Task to carry out
The number of lines containing "executed" is the only answer wanted; work it out from the entries below.

Available records
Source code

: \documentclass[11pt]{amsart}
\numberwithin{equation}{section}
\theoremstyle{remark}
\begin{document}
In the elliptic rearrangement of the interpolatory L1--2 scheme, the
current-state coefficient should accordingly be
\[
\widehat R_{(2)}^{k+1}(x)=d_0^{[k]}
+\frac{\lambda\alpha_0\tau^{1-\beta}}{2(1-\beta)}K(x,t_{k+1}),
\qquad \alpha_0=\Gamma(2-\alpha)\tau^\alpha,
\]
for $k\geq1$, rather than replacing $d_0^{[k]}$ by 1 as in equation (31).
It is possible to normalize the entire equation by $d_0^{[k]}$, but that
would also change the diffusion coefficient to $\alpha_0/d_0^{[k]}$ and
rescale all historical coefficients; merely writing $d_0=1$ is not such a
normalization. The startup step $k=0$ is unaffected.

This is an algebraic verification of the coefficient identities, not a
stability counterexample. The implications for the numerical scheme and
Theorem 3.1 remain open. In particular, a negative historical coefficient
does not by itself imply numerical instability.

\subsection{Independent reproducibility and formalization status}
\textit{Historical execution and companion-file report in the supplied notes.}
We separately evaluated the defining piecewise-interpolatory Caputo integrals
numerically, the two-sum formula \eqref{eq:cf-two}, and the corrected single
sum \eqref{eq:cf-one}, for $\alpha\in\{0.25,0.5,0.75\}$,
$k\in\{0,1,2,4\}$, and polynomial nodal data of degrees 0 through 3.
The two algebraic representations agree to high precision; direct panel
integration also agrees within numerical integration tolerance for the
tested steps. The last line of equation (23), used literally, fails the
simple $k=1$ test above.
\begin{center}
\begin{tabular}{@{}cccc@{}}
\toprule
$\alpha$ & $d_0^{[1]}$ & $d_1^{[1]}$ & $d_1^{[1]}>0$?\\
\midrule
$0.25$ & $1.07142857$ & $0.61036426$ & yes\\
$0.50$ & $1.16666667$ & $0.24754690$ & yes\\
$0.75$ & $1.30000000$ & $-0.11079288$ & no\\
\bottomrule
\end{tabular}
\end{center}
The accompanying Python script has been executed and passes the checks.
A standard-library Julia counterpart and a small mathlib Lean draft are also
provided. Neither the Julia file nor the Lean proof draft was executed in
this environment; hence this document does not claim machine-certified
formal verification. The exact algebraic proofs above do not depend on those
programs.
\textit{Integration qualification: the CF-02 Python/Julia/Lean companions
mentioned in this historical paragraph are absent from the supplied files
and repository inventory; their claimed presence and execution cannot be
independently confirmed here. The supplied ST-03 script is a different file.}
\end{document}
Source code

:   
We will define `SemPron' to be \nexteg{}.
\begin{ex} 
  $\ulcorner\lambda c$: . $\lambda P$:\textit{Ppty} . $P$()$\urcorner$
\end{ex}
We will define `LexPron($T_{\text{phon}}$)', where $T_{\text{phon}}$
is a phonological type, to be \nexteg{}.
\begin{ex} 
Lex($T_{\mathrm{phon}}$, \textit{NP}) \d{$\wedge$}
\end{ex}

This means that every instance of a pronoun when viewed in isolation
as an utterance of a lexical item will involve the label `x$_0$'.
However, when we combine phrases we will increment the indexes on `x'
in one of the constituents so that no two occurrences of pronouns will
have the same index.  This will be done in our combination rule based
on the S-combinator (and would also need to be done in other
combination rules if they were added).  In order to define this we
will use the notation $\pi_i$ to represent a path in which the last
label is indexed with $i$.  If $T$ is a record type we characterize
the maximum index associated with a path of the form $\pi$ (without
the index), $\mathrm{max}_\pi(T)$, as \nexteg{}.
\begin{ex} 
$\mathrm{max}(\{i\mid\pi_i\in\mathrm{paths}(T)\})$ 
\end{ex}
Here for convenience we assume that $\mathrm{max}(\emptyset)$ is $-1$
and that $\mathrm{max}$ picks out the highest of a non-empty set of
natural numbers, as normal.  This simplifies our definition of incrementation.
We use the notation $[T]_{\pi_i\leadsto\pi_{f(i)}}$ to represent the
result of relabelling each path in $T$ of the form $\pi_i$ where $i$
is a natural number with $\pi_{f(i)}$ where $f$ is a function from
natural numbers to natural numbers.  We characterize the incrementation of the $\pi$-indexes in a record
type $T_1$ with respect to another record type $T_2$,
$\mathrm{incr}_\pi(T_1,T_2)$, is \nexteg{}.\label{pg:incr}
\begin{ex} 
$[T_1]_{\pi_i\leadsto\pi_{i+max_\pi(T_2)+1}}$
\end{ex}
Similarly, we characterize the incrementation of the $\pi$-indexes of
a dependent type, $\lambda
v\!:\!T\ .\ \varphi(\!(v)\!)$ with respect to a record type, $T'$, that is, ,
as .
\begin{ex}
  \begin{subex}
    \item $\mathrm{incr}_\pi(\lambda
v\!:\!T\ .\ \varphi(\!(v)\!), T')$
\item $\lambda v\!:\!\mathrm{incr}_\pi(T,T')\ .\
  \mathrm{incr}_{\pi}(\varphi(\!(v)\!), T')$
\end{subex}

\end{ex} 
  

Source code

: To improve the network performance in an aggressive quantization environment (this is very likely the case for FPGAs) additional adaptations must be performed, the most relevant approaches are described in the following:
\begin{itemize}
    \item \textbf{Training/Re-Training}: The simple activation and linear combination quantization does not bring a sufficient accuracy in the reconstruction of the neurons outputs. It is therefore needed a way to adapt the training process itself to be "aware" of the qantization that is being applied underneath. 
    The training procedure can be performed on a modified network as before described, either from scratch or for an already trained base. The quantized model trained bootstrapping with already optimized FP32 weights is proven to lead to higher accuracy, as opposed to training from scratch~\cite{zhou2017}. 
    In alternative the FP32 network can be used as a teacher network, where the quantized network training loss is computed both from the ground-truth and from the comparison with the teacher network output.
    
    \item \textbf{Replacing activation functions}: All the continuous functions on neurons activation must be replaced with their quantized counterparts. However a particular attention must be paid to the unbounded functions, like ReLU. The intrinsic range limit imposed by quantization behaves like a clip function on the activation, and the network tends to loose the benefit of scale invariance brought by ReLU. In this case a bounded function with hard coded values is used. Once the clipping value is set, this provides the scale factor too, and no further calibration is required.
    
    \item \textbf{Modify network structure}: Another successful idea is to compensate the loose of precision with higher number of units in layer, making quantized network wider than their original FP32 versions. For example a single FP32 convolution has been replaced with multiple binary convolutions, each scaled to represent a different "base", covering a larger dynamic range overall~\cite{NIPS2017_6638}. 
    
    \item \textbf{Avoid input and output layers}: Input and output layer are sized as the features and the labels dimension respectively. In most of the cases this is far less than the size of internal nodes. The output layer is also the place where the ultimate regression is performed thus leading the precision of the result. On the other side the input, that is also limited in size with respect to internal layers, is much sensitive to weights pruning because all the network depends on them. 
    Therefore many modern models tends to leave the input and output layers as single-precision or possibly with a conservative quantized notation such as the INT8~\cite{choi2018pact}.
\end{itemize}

Answer section
2